> Task description: Filter out every line below that lacks "Força", and copy the rest.

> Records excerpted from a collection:
◇ ◇ ◇

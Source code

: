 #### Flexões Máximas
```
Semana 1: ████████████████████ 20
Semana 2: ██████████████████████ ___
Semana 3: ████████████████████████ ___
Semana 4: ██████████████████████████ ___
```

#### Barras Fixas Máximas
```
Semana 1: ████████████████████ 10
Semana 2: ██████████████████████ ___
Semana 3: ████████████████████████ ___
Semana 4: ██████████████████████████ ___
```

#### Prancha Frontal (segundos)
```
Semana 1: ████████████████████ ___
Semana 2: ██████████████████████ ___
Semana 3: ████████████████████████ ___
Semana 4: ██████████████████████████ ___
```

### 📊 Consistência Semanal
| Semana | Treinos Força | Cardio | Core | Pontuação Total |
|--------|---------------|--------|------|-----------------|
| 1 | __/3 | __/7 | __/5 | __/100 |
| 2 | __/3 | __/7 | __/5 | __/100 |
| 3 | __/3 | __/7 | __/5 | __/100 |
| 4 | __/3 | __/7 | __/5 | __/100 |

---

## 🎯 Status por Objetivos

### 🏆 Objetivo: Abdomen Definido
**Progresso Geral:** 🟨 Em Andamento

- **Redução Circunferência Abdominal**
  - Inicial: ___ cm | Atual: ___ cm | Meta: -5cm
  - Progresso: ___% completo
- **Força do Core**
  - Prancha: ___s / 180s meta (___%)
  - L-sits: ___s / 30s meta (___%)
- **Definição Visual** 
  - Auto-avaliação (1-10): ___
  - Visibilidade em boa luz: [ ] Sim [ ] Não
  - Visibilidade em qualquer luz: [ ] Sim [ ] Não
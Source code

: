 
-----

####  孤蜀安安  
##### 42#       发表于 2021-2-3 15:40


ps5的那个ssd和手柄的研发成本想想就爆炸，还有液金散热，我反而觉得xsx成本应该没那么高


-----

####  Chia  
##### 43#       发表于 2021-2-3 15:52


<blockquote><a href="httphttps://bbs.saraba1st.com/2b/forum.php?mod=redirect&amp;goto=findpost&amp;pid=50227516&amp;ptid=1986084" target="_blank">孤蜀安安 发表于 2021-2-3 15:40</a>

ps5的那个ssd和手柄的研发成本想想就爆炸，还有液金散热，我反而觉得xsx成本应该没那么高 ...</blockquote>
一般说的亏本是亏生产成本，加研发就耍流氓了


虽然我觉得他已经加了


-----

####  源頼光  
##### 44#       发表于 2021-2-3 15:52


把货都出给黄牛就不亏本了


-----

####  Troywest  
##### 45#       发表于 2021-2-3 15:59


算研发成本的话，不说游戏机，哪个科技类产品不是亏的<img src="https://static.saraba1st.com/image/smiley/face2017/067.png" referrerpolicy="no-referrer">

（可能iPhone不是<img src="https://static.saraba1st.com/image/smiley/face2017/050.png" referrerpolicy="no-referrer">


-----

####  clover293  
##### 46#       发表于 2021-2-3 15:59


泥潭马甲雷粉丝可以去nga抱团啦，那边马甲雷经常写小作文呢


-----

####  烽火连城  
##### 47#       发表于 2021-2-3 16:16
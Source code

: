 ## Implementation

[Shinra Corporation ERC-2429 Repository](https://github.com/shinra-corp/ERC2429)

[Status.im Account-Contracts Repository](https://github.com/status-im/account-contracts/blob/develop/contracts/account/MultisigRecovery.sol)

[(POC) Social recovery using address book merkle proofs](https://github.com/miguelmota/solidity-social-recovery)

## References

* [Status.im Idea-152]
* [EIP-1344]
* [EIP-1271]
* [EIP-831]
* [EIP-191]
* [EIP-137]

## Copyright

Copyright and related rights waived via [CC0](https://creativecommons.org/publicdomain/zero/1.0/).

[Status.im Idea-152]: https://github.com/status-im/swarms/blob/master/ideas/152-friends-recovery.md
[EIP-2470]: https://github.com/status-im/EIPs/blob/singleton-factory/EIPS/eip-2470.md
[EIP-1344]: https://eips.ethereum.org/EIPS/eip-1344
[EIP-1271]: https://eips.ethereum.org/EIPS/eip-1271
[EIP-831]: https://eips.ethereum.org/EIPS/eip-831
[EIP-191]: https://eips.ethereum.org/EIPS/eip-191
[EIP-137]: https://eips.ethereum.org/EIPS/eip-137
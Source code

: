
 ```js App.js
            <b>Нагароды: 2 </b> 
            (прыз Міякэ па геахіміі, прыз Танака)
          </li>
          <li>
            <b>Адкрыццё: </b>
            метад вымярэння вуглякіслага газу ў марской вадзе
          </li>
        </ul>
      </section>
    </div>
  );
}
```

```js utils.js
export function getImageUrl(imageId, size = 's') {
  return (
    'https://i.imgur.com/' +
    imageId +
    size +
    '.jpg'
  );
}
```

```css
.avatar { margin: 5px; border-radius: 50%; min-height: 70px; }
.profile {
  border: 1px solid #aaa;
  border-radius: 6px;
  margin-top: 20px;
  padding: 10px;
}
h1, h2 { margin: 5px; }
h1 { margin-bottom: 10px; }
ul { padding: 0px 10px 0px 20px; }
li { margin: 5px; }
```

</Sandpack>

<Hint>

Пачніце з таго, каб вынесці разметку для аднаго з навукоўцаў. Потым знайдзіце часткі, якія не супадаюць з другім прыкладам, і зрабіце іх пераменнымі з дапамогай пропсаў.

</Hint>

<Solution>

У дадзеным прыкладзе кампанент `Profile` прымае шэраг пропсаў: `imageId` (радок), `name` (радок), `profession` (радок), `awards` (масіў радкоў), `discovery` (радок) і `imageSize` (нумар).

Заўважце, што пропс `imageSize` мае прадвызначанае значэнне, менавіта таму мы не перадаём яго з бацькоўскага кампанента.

◇ ◇ ◇

> Reply to the task:
| Semana | Treinos Força | Cardio | Core | Pontuação Total |
- **Força do Core**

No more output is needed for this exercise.